Une apparence de choix

C’est Takanori Shibata qui a lancé le projet Paro en 1993. Cette peluche-robot à l’aspect d’un bébé phoque, et est destinée à stimuler les personnes atteintes de la maladie d’Alzheimer. Son créateur, spécialiste d’électromagnétique, dit avoir tiré son inspiration des blanchons du Groenland car ce sont des êtres attachants et peu communs qui ne sont pas domestiqués. Shibata a prit le parti de donner l’aspect d’un phoque à sa peluche parce qu’il pensait qu’une peluche à l’effigie d’un animal domestique décevrait son propriétaire de par son comportement robotique. Le but de Paro ? Tenir compagnie et redonner le sourire.
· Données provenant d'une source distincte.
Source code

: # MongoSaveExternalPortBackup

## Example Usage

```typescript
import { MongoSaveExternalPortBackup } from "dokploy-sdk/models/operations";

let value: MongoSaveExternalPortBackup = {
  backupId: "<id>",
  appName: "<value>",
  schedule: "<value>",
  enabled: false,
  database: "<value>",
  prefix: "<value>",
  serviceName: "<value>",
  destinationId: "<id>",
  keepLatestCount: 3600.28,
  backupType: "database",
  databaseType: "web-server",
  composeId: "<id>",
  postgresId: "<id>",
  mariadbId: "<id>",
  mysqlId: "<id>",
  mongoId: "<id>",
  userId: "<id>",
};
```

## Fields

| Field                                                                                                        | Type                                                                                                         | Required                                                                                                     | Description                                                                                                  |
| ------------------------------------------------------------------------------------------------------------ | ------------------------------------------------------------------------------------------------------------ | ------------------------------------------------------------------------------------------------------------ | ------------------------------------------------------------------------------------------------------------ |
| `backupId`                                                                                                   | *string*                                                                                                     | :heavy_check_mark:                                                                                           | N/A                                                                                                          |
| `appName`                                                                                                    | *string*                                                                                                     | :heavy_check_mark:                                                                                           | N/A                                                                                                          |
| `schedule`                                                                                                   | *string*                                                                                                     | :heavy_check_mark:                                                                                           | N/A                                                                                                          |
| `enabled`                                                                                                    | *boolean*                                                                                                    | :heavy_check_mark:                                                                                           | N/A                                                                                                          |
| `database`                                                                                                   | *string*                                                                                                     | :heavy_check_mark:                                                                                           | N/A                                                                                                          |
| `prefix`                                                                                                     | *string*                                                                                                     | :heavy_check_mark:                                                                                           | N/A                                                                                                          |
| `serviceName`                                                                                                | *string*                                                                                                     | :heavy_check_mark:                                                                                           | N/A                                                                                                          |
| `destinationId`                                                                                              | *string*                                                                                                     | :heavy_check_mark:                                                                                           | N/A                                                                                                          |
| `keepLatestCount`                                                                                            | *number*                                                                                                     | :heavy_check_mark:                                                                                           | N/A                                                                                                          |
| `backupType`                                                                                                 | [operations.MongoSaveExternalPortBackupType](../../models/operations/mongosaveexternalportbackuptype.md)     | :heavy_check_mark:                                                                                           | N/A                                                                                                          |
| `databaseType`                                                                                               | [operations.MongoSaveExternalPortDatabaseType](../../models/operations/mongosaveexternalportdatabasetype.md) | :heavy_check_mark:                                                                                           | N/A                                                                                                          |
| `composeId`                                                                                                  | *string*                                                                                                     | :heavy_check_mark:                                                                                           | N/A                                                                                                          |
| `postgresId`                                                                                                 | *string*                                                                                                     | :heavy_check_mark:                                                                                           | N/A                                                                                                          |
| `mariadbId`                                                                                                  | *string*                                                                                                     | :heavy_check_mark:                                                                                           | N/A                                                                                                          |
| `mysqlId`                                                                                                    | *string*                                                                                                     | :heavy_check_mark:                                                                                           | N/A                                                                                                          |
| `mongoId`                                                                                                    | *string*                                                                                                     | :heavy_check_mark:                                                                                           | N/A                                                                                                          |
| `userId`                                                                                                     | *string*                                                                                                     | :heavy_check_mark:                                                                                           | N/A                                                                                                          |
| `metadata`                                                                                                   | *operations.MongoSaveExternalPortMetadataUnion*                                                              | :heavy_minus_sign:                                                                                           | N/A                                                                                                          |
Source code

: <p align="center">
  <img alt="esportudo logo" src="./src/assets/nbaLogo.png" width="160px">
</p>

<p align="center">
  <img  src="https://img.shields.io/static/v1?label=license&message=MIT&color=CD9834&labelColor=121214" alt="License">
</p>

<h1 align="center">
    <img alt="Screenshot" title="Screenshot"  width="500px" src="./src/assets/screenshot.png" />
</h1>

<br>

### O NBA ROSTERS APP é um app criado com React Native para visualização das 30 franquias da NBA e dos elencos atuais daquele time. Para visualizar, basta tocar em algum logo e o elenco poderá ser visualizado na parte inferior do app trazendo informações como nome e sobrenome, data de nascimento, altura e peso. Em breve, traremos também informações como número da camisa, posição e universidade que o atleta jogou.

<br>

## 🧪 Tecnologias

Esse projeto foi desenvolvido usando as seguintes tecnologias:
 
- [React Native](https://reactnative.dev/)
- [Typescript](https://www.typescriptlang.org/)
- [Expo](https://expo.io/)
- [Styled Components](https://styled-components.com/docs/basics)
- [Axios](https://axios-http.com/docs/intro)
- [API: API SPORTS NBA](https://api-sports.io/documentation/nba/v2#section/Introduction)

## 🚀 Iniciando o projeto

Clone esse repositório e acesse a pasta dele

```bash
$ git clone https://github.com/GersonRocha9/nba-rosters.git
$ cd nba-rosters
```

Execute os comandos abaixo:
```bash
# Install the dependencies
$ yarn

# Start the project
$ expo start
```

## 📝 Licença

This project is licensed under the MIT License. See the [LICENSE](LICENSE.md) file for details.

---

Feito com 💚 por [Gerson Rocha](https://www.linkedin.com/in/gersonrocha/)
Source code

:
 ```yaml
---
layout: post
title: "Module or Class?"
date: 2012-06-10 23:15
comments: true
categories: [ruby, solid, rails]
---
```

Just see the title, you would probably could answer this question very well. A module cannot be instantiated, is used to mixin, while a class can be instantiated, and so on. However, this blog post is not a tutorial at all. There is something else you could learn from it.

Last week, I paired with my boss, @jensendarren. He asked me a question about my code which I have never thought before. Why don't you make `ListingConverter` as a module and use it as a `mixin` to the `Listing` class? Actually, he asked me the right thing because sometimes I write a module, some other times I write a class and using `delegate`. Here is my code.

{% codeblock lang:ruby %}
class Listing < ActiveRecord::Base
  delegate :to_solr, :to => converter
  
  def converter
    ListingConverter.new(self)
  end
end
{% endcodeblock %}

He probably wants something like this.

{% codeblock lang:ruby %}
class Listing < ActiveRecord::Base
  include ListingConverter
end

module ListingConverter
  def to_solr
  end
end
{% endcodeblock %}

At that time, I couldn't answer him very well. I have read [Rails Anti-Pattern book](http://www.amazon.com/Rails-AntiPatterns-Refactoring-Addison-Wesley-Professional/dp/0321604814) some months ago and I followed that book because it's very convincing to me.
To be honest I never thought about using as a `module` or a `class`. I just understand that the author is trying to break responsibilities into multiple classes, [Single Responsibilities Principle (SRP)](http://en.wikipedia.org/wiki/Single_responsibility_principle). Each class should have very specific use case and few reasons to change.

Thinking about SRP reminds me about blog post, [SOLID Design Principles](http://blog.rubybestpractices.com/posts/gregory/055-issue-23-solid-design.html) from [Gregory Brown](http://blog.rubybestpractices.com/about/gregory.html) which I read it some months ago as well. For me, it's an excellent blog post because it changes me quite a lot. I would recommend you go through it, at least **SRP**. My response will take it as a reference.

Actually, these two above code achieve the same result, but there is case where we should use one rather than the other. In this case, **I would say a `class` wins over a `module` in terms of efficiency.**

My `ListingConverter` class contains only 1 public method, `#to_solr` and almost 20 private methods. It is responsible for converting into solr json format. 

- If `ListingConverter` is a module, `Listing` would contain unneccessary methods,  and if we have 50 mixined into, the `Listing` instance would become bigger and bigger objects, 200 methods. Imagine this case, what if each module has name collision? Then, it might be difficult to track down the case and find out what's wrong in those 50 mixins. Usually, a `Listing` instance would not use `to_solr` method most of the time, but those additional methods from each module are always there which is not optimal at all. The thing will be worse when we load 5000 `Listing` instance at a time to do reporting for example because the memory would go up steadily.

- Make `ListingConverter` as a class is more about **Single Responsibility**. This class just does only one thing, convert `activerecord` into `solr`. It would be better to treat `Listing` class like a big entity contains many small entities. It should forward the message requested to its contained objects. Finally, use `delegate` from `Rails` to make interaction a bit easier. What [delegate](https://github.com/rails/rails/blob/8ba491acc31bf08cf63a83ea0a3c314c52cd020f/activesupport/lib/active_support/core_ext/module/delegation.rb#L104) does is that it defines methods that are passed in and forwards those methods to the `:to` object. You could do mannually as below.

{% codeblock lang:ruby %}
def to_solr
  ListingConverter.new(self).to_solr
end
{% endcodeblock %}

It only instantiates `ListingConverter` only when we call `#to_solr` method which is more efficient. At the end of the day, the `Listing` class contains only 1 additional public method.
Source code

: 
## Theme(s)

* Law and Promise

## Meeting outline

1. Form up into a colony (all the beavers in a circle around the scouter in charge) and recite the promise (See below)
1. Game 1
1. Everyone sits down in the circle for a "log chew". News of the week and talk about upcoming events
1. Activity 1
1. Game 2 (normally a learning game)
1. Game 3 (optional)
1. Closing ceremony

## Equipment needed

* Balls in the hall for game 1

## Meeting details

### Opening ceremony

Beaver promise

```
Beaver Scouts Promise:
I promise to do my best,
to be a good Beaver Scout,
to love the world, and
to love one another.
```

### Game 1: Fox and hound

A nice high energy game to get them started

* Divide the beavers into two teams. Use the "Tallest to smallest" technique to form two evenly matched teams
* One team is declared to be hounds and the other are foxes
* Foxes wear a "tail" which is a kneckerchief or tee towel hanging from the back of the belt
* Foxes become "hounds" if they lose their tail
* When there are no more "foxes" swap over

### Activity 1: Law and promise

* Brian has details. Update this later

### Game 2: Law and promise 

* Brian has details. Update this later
Une technologie bien rodée

Paro fait 60cm de long pour 2,5kg. Il fonctionne grâce à 7 moteurs qui animent l’ensemble de son corps. Il possède 12 capteurs qui lui permettent d’interagir avec son propriétaire et son environnement. 3 microphones et un logiciel de reconnaissance vocale y sont aussi intégrés pour que Paro réagisse à son nom. Tout ces éléments permettent à la peluche de « prendre vie » ; En l’occurrence, elle émet différents sons et se blottit contre son propriétaire pour dormir lorsqu’il la caresse.

Un dispositif efficace

Natalie Gavard, directrice adjointe d’une maison de retraite, à intégré Paro à son établissement et affirme que son arrivée à changé le comportement des habitants. Les pensionnaires échangent plus entre eux et avec le personnel. Paro leur redonne manifestement le sourire et les aide à gérer leurs angoisses et (ou) leurs crises.

Une avancée technologique qui permet d’améliorer le quotidien de nombreuses personnes. Paro a l’air si attachant qu’on ne peut qu’avoir envie de le câliner.